Abstract

Garbage-collected language runtimes carefully tune heap limits to reduce garbage collection time and memory usage. However, there's a trade-off: a lower heap limit reduces memory use but increases garbage collection time. Classic methods for setting heap limits include manually tuned heap limits and multiple-of-live-size rules of thumb, but it is not clear when one rule is better than another or how to compare them. We address this problem with a new framework where heap limits are set for multiple heaps at once. Our key insight is that every heap limit rule induces a particular allocation of memory across multiple processes, and this allocation can be sub-optimal. We use our framework to derive an optimal "square-root" heap limit rule, which minimizes total memory usage for any amount of total garbage collection time. Paradoxically, the square-root heap limit rule achieves this coordination without communication: it allocates memory optimally across multiple heaps without requiring any communication between those heaps.
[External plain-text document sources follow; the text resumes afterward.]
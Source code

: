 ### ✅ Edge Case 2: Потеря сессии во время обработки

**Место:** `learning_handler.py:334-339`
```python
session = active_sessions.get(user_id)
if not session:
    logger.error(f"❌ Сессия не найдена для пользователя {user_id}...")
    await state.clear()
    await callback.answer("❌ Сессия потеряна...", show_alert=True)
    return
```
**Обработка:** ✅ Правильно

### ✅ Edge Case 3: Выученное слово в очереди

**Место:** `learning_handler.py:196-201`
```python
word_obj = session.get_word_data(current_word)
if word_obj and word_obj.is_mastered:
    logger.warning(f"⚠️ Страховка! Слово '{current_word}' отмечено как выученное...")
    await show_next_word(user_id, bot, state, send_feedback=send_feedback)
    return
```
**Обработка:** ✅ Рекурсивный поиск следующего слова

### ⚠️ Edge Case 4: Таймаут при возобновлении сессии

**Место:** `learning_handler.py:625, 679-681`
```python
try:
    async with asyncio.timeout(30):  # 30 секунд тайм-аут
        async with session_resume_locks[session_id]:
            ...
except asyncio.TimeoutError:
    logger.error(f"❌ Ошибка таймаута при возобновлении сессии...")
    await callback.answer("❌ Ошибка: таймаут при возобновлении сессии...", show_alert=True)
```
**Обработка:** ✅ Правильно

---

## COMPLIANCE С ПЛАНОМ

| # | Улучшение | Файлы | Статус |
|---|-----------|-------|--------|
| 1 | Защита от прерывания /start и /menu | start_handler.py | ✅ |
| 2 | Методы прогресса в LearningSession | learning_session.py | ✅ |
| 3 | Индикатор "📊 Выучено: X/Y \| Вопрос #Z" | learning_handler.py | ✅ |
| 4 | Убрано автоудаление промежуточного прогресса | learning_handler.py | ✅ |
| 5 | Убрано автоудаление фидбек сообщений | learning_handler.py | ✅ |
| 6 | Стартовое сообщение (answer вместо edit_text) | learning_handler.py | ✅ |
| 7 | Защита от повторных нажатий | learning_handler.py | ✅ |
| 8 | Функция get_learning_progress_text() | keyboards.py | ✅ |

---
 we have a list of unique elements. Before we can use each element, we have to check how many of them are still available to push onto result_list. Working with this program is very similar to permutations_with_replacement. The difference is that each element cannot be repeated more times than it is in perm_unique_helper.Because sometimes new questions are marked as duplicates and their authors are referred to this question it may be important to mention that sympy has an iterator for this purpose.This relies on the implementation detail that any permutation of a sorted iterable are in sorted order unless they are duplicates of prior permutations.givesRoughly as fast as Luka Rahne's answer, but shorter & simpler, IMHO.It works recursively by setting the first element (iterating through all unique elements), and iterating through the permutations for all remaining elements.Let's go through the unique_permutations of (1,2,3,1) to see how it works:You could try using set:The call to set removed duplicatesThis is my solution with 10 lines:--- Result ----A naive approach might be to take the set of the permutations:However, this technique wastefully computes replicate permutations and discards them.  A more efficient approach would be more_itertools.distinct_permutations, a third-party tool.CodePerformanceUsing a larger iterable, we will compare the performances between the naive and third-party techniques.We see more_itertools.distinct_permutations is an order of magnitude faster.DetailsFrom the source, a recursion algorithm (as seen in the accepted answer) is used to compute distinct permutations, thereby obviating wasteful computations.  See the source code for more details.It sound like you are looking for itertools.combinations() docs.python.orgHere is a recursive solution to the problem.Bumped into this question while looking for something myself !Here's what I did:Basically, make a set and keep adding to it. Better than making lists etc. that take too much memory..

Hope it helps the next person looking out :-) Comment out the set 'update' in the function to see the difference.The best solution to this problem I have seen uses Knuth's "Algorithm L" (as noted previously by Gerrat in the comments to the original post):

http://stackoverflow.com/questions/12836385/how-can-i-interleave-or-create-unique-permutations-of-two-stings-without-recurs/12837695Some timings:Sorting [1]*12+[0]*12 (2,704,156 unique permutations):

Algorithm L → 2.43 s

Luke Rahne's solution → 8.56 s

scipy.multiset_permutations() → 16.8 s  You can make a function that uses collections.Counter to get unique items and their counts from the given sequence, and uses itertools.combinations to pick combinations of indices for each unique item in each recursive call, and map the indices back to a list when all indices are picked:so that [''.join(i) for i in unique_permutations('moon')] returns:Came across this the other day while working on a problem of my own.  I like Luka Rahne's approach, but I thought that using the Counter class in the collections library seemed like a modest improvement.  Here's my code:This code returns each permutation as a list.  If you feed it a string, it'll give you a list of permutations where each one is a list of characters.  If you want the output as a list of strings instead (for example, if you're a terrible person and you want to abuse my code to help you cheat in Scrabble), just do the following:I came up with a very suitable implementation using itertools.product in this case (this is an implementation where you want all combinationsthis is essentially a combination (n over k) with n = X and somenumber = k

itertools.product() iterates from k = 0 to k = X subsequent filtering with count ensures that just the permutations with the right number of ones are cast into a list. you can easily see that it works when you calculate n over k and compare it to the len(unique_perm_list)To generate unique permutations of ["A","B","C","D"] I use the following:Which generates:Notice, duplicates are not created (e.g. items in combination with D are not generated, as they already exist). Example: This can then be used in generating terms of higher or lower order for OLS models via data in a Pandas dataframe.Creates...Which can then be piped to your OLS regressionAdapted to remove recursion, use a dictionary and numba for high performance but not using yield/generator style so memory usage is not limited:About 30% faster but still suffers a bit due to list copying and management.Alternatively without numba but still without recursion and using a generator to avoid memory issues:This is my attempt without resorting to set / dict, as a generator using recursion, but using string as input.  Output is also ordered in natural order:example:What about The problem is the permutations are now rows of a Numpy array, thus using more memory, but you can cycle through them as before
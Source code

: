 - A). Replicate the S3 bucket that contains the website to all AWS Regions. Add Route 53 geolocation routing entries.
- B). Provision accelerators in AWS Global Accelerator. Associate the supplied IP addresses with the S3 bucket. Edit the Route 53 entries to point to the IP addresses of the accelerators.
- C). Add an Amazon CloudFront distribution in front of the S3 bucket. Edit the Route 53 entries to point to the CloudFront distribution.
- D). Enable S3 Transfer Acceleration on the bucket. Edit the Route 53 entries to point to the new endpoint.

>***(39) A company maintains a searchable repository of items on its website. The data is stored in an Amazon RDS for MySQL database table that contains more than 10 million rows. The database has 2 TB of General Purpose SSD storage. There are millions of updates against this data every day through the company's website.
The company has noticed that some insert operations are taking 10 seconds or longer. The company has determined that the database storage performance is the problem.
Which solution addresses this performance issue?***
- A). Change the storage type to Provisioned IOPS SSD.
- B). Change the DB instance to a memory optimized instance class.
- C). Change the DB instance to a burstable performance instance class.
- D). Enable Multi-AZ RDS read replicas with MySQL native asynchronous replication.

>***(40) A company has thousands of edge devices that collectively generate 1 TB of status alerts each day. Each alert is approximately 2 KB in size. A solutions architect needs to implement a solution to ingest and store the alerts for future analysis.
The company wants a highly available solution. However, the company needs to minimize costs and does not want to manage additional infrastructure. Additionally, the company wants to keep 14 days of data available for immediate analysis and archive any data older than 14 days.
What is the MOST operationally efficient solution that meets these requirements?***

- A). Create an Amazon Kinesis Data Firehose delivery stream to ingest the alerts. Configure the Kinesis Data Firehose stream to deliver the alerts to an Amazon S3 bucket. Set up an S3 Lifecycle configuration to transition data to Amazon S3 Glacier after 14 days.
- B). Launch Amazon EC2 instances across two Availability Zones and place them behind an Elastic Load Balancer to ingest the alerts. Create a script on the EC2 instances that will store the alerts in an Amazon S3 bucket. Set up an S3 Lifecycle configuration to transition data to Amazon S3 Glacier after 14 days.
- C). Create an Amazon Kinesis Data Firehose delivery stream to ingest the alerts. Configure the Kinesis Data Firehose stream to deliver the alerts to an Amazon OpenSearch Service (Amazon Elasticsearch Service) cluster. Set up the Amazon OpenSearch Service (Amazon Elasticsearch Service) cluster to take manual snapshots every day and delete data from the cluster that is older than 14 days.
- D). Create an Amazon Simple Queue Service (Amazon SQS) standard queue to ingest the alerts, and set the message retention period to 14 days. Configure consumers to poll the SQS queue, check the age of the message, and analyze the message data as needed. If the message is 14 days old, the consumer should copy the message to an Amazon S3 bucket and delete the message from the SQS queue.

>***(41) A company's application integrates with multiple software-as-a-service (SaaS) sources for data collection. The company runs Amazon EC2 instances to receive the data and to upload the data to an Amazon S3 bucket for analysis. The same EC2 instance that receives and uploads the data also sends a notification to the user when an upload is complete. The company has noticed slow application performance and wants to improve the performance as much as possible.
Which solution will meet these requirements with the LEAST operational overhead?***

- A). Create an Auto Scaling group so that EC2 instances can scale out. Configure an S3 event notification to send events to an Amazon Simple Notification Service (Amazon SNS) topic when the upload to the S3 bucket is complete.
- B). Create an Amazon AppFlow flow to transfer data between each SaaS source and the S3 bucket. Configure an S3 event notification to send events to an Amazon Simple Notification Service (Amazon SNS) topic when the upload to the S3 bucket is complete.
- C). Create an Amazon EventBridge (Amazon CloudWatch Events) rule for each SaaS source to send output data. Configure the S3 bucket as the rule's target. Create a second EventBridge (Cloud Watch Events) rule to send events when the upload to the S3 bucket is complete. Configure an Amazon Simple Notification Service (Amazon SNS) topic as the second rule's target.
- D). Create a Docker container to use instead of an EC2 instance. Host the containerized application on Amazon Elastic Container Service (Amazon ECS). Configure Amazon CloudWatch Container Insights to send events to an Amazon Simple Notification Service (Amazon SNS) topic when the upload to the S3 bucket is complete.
To demonstrate that this heap limit rule is effective, we prototype it for V8, the JavaScript runtime used in Google Chrome, Microsoft Edge, and other browsers, as well as in server-side frameworks like node.js and Deno. On real-world web pages, our prototype achieves reductions of approximately 16.0% of memory usage while keeping garbage collection time constant. On memory-intensive benchmarks, reductions of up to 30.0% of garbage collection time are possible with no change in total memory usage.